= Beginning of Section =

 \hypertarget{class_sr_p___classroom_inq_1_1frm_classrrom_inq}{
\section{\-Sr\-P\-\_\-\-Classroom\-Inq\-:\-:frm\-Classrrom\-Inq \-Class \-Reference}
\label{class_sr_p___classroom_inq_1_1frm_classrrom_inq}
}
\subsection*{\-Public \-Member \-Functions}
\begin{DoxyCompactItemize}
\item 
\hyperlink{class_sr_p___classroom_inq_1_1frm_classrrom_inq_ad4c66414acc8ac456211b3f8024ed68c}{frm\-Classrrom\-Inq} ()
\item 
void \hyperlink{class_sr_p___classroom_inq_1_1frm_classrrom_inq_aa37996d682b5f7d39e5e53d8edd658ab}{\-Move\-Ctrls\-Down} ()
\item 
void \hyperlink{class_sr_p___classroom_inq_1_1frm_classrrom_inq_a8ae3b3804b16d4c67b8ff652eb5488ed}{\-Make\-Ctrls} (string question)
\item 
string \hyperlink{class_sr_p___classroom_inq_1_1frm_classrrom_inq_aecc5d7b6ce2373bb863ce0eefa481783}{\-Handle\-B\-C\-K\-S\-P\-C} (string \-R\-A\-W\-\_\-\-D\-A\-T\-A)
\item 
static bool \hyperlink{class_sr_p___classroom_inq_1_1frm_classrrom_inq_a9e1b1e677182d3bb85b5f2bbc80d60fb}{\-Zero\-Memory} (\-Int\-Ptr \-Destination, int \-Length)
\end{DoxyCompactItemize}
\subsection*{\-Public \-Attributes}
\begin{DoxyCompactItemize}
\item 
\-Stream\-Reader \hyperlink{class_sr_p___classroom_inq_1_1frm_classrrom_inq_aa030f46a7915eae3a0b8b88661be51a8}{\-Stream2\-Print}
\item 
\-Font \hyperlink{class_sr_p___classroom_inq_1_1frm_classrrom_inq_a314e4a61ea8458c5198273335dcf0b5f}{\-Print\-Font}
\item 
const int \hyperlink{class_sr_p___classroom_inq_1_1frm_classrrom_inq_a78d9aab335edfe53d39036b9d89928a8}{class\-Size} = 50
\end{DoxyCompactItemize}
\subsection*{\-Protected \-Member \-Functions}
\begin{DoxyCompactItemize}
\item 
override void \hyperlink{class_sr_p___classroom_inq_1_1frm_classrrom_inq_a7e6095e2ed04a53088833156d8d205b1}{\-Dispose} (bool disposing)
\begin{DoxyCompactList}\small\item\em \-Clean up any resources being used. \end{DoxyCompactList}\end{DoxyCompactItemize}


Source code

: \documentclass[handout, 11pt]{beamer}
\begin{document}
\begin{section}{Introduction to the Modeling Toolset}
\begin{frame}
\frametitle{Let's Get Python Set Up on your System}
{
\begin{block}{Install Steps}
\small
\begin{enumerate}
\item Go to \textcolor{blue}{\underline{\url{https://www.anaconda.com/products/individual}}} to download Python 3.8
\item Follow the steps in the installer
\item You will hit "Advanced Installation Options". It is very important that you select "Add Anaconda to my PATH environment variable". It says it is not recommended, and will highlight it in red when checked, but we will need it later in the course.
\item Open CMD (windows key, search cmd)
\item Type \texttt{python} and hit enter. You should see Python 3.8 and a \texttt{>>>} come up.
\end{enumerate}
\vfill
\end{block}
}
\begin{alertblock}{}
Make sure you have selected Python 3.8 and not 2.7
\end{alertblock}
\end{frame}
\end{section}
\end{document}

= End of Section =

Copy every line of the records above exactly.

 \hypertarget{class_sr_p___classroom_inq_1_1frm_classrrom_inq}{
\section{\-Sr\-P\-\_\-\-Classroom\-Inq\-:\-:frm\-Classrrom\-Inq \-Class \-Reference}
\label{class_sr_p___classroom_inq_1_1frm_classrrom_inq}
}
\subsection*{\-Public \-Member \-Functions}
\begin{DoxyCompactItemize}
\item 
\hyperlink{class_sr_p___classroom_inq_1_1frm_classrrom_inq_ad4c66414acc8ac456211b3f8024ed68c}{frm\-Classrrom\-Inq} ()
\item 
void \hyperlink{class_sr_p___classroom_inq_1_1frm_classrrom_inq_aa37996d682b5f7d39e5e53d8edd658ab}{\-Move\-Ctrls\-Down} ()
\item 
void \hyperlink{class_sr_p___classroom_inq_1_1frm_classrrom_inq_a8ae3b3804b16d4c67b8ff652eb5488ed}{\-Make\-Ctrls} (string question)
\item 
string \hyperlink{class_sr_p___classroom_inq_1_1frm_classrrom_inq_aecc5d7b6ce2373bb863ce0eefa481783}{\-Handle\-B\-C\-K\-S\-P\-C} (string \-R\-A\-W\-\_\-\-D\-A\-T\-A)
\item 
static bool \hyperlink{class_sr_p___classroom_inq_1_1frm_classrrom_inq_a9e1b1e677182d3bb85b5f2bbc80d60fb}{\-Zero\-Memory} (\-Int\-Ptr \-Destination, int \-Length)
\end{DoxyCompactItemize}
\subsection*{\-Public \-Attributes}
\begin{DoxyCompactItemize}
\item 
\-Stream\-Reader \hyperlink{class_sr_p___classroom_inq_1_1frm_classrrom_inq_aa030f46a7915eae3a0b8b88661be51a8}{\-Stream2\-Print}
\item 
\-Font \hyperlink{class_sr_p___classroom_inq_1_1frm_classrrom_inq_a314e4a61ea8458c5198273335dcf0b5f}{\-Print\-Font}
\item 
const int \hyperlink{class_sr_p___classroom_inq_1_1frm_classrrom_inq_a78d9aab335edfe53d39036b9d89928a8}{class\-Size} = 50
\end{DoxyCompactItemize}
\subsection*{\-Protected \-Member \-Functions}
\begin{DoxyCompactItemize}
\item 
override void \hyperlink{class_sr_p___classroom_inq_1_1frm_classrrom_inq_a7e6095e2ed04a53088833156d8d205b1}{\-Dispose} (bool disposing)
\begin{DoxyCompactList}\small\item\em \-Clean up any resources being used. \end{DoxyCompactList}\end{DoxyCompactItemize}


Source code

: \documentclass[handout, 11pt]{beamer}
\begin{document}
\begin{section}{Introduction to the Modeling Toolset}
\begin{frame}
\frametitle{Let's Get Python Set Up on your System}
{
\begin{block}{Install Steps}
\small
\begin{enumerate}
\item Go to \textcolor{blue}{\underline{\url{https://www.anaconda.com/products/individual}}} to download Python 3.8
\item Follow the steps in the installer
\item You will hit "Advanced Installation Options". It is very important that you select "Add Anaconda to my PATH environment variable". It says it is not recommended, and will highlight it in red when checked, but we will need it later in the course.
\item Open CMD (windows key, search cmd)
\item Type \texttt{python} and hit enter. You should see Python 3.8 and a \texttt{>>>} come up.
\end{enumerate}
\vfill
\end{block}
}
\begin{alertblock}{}
Make sure you have selected Python 3.8 and not 2.7
\end{alertblock}
\end{frame}
\end{section}
\end{document}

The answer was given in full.